_Work instructions_. Count how many lines of the data include "difference". The answer is that number and nothing else.
· · ·
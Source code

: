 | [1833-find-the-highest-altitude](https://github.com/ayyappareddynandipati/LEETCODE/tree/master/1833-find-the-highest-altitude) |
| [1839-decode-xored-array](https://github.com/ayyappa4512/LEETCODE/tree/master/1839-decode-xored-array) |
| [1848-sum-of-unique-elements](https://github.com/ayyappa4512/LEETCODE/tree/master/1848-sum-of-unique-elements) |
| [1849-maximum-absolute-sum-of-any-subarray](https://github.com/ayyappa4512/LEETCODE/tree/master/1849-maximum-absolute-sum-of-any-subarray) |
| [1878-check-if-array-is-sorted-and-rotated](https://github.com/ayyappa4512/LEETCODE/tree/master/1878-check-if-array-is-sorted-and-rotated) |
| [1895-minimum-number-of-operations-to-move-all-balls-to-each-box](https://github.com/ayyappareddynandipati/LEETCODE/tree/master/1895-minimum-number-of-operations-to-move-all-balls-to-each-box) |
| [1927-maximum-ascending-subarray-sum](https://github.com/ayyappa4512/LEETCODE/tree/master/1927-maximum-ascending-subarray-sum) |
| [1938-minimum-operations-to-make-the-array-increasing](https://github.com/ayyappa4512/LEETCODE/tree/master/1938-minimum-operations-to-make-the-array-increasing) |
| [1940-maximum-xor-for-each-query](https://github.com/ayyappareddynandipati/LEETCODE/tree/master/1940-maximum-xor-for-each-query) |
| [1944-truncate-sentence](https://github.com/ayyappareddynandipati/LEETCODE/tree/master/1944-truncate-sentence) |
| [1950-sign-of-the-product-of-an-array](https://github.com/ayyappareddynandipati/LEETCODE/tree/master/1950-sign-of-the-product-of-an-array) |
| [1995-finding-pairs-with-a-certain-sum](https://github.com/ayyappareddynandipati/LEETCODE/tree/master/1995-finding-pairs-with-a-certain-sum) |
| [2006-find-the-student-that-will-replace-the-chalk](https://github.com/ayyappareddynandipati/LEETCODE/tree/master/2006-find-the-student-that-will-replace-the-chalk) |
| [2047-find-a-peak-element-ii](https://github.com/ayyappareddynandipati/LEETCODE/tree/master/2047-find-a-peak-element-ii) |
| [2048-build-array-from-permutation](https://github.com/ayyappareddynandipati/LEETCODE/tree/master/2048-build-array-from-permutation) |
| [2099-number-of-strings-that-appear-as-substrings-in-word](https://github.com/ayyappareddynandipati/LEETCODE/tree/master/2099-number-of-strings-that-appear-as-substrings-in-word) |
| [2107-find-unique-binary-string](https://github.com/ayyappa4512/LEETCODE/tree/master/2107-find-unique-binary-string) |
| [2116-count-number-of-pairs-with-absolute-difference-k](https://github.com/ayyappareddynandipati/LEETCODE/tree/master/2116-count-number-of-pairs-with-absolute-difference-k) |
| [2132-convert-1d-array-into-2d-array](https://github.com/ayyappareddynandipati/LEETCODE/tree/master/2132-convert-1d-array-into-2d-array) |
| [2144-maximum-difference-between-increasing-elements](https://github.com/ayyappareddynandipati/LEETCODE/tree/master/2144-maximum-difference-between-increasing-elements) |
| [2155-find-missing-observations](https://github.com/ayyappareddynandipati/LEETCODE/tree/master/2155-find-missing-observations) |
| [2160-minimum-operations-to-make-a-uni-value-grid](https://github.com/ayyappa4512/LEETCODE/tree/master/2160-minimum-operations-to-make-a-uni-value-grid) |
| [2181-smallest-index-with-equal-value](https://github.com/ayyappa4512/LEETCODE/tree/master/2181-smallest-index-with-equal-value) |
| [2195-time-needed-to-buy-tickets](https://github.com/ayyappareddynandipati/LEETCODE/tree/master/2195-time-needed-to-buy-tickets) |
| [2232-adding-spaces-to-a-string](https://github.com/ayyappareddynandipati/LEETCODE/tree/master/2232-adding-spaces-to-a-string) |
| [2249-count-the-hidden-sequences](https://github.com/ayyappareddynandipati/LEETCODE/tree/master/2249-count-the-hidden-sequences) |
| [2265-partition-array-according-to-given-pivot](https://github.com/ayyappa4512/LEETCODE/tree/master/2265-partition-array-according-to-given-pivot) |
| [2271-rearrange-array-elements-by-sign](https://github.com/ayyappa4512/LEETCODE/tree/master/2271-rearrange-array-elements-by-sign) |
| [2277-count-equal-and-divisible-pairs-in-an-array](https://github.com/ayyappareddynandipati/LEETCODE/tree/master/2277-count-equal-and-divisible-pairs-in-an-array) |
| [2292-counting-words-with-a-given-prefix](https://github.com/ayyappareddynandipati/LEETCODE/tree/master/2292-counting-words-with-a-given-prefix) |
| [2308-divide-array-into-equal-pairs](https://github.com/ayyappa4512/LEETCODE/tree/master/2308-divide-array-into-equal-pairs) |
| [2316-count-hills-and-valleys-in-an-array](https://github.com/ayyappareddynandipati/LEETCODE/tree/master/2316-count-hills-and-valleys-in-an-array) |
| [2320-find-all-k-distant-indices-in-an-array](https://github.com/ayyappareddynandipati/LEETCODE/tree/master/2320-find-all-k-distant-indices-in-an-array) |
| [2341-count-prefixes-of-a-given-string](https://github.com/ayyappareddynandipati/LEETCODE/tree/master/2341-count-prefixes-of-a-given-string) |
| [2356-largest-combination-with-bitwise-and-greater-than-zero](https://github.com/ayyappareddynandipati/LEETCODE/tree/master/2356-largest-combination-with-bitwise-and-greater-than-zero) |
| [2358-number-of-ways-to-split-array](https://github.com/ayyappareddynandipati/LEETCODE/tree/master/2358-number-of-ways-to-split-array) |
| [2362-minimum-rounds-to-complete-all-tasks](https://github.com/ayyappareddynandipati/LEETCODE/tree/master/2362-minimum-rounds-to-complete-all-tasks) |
· · ·
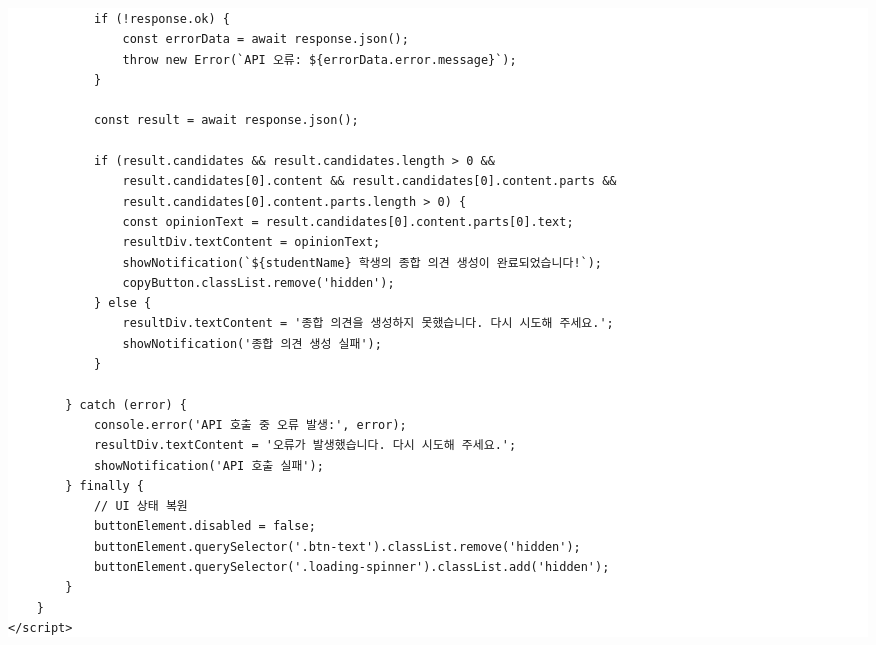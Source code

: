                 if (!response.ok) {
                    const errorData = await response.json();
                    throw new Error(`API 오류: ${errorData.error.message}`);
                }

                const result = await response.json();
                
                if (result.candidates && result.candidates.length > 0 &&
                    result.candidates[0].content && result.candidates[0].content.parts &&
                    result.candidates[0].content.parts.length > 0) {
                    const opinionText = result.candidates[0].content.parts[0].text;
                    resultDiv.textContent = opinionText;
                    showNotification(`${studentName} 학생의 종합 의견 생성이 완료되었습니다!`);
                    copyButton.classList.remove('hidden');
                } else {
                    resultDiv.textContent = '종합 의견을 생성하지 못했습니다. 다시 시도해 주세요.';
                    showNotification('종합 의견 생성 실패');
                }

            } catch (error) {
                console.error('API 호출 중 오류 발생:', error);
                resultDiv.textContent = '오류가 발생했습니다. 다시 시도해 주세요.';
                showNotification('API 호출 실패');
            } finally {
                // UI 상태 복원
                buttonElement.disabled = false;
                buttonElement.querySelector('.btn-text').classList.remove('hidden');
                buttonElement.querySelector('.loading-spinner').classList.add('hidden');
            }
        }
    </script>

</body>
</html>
· · ·
_Your response_. 2